> [Task requirements]: All entries are to be quoted exactly; the images stay out of the copy.

> [Source material]:
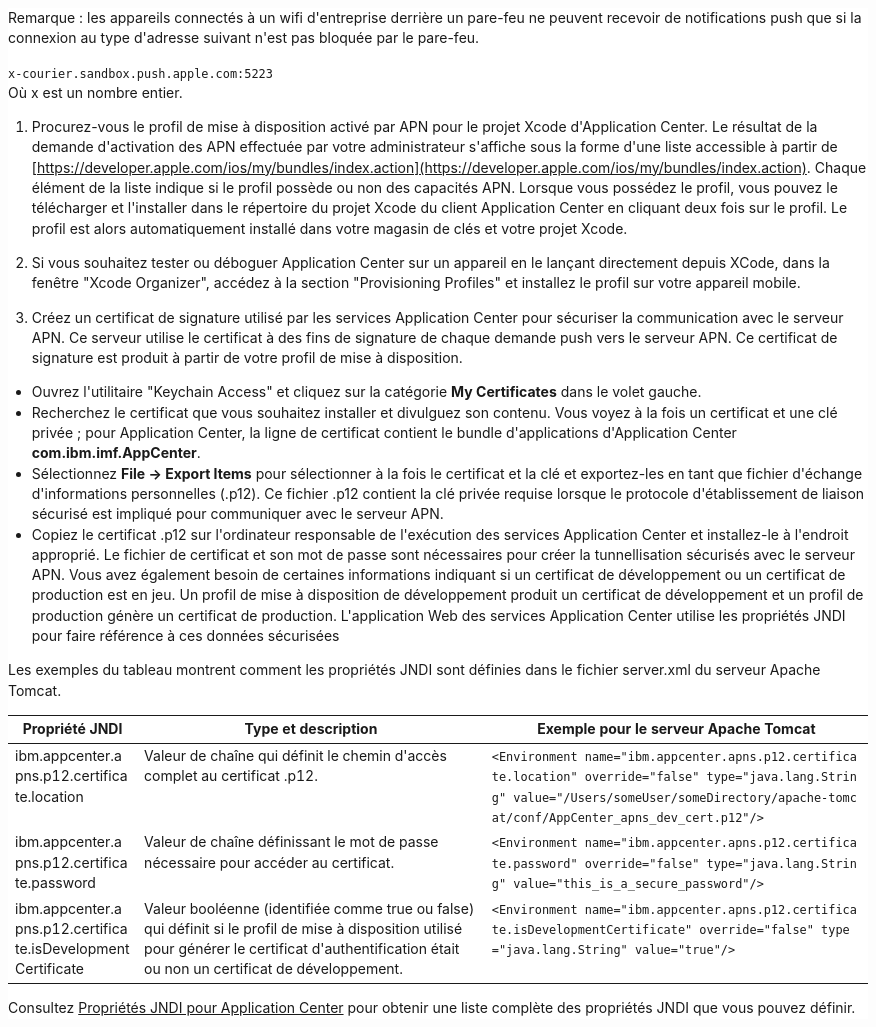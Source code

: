 Remarque : les appareils connectés à un wifi d'entreprise derrière un pare-feu ne peuvent recevoir de notifications push que si la connexion au type d'adresse suivant n'est pas bloquée par le pare-feu.

`x-courier.sandbox.push.apple.com:5223`  
Où x est un nombre entier.

1. Procurez-vous le profil de mise à disposition activé par APN pour le projet Xcode d'Application Center. Le résultat de la demande d'activation des APN effectuée par votre administrateur s'affiche sous la forme d'une liste accessible à partir de [https://developer.apple.com/ios/my/bundles/index.action](https://developer.apple.com/ios/my/bundles/index.action). Chaque élément de la liste indique si le profil possède ou non des capacités APN. Lorsque vous possédez le profil, vous pouvez le télécharger et l'installer dans le répertoire du projet Xcode du client Application Center en cliquant deux fois sur le profil. Le profil est alors automatiquement installé dans votre magasin de clés et votre projet Xcode.

2. Si vous souhaitez tester ou déboguer Application Center sur un appareil en le lançant directement depuis XCode, dans la fenêtre "Xcode Organizer", accédez à la section "Provisioning Profiles" et installez le profil sur votre appareil mobile.

3. Créez un certificat de signature utilisé par les services Application Center pour sécuriser la communication avec le serveur APN. Ce serveur utilise le certificat à des fins de signature de chaque demande push vers le serveur APN. Ce certificat de signature est produit à partir de votre profil de mise à disposition.
    
* Ouvrez l'utilitaire "Keychain Access" et cliquez sur la catégorie **My Certificates** dans le volet gauche.
* Recherchez le certificat que vous souhaitez installer et divulguez son contenu. Vous voyez à la fois un certificat et une clé privée ; pour Application Center, la ligne de certificat contient le bundle d'applications d'Application Center **com.ibm.imf.AppCenter**.
* Sélectionnez **File → Export Items** pour sélectionner à la fois le certificat et la clé et exportez-les en tant que fichier d'échange d'informations personnelles (.p12). Ce fichier .p12 contient la clé privée requise lorsque le protocole d'établissement de liaison sécurisé est impliqué pour communiquer avec le serveur APN.
* Copiez le certificat .p12 sur l'ordinateur responsable de l'exécution des services Application Center et installez-le à l'endroit approprié. Le fichier de certificat et son mot de passe sont nécessaires pour créer la tunnellisation sécurisés avec le serveur APN. Vous avez également besoin de certaines informations indiquant si un certificat de développement ou un certificat de production est en jeu. Un profil de mise à disposition de développement produit un certificat de développement et un profil de production génère un certificat de production. L'application Web des services Application Center utilise les propriétés JNDI pour faire référence à ces données sécurisées

Les exemples du tableau montrent comment les propriétés JNDI sont définies dans le fichier server.xml du serveur Apache Tomcat.

| Propriété JNDI| Type et description | Exemple pour le serveur Apache Tomcat | 
|---------------|----------------------|----------------------------------|
| ibm.appcenter.apns.p12.certificate.location | Valeur de chaîne qui définit le chemin d'accès complet au certificat .p12. | `<Environment name="ibm.appcenter.apns.p12.certificate.location" override="false" type="java.lang.String" value="/Users/someUser/someDirectory/apache-tomcat/conf/AppCenter_apns_dev_cert.p12"/>` |
| ibm.appcenter.apns.p12.certificate.password | Valeur de chaîne définissant le mot de passe nécessaire pour accéder au certificat. | `<Environment name="ibm.appcenter.apns.p12.certificate.password" override="false" type="java.lang.String" value="this_is_a_secure_password"/>` | 
| ibm.appcenter.apns.p12.certificate.isDevelopmentCertificate |	Valeur booléenne (identifiée comme true ou false) qui définit si le profil de mise à disposition utilisé pour générer le certificat d'authentification était ou non un certificat de développement. | `<Environment name="ibm.appcenter.apns.p12.certificate.isDevelopmentCertificate" override="false" type="java.lang.String" value="true"/>` | 

Consultez [Propriétés JNDI pour Application Center](../../installation-configuration/production/appcenter/#jndi-properties-for-application-center) pour obtenir une liste complète des propriétés JNDI que vous pouvez définir.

> [Task output]:
Source code

: Remarque : les appareils connectés à un wifi d'entreprise derrière un pare-feu ne peuvent recevoir de notifications push que si la connexion au type d'adresse suivant n'est pas bloquée par le pare-feu.

`x-courier.sandbox.push.apple.com:5223`  
Où x est un nombre entier.

1. Procurez-vous le profil de mise à disposition activé par APN pour le projet Xcode d'Application Center. Le résultat de la demande d'activation des APN effectuée par votre administrateur s'affiche sous la forme d'une liste accessible à partir de [https://developer.apple.com/ios/my/bundles/index.action](https://developer.apple.com/ios/my/bundles/index.action). Chaque élément de la liste indique si le profil possède ou non des capacités APN. Lorsque vous possédez le profil, vous pouvez le télécharger et l'installer dans le répertoire du projet Xcode du client Application Center en cliquant deux fois sur le profil. Le profil est alors automatiquement installé dans votre magasin de clés et votre projet Xcode.

2. Si vous souhaitez tester ou déboguer Application Center sur un appareil en le lançant directement depuis XCode, dans la fenêtre "Xcode Organizer", accédez à la section "Provisioning Profiles" et installez le profil sur votre appareil mobile.

3. Créez un certificat de signature utilisé par les services Application Center pour sécuriser la communication avec le serveur APN. Ce serveur utilise le certificat à des fins de signature de chaque demande push vers le serveur APN. Ce certificat de signature est produit à partir de votre profil de mise à disposition.
    
* Ouvrez l'utilitaire "Keychain Access" et cliquez sur la catégorie **My Certificates** dans le volet gauche.
* Recherchez le certificat que vous souhaitez installer et divulguez son contenu. Vous voyez à la fois un certificat et une clé privée ; pour Application Center, la ligne de certificat contient le bundle d'applications d'Application Center **com.ibm.imf.AppCenter**.
* Sélectionnez **File → Export Items** pour sélectionner à la fois le certificat et la clé et exportez-les en tant que fichier d'échange d'informations personnelles (.p12). Ce fichier .p12 contient la clé privée requise lorsque le protocole d'établissement de liaison sécurisé est impliqué pour communiquer avec le serveur APN.
* Copiez le certificat .p12 sur l'ordinateur responsable de l'exécution des services Application Center et installez-le à l'endroit approprié. Le fichier de certificat et son mot de passe sont nécessaires pour créer la tunnellisation sécurisés avec le serveur APN. Vous avez également besoin de certaines informations indiquant si un certificat de développement ou un certificat de production est en jeu. Un profil de mise à disposition de développement produit un certificat de développement et un profil de production génère un certificat de production. L'application Web des services Application Center utilise les propriétés JNDI pour faire référence à ces données sécurisées

Les exemples du tableau montrent comment les propriétés JNDI sont définies dans le fichier server.xml du serveur Apache Tomcat.

| Propriété JNDI| Type et description | Exemple pour le serveur Apache Tomcat | 
|---------------|----------------------|----------------------------------|
| ibm.appcenter.apns.p12.certificate.location | Valeur de chaîne qui définit le chemin d'accès complet au certificat .p12. | `<Environment name="ibm.appcenter.apns.p12.certificate.location" override="false" type="java.lang.String" value="/Users/someUser/someDirectory/apache-tomcat/conf/AppCenter_apns_dev_cert.p12"/>` |
| ibm.appcenter.apns.p12.certificate.password | Valeur de chaîne définissant le mot de passe nécessaire pour accéder au certificat. | `<Environment name="ibm.appcenter.apns.p12.certificate.password" override="false" type="java.lang.String" value="this_is_a_secure_password"/>` | 
| ibm.appcenter.apns.p12.certificate.isDevelopmentCertificate |	Valeur booléenne (identifiée comme true ou false) qui définit si le profil de mise à disposition utilisé pour générer le certificat d'authentification était ou non un certificat de développement. | `<Environment name="ibm.appcenter.apns.p12.certificate.isDevelopmentCertificate" override="false" type="java.lang.String" value="true"/>` | 

Consultez [Propriétés JNDI pour Application Center](../../installation-configuration/production/appcenter/#jndi-properties-for-application-center) pour obtenir une liste complète des propriétés JNDI que vous pouvez définir.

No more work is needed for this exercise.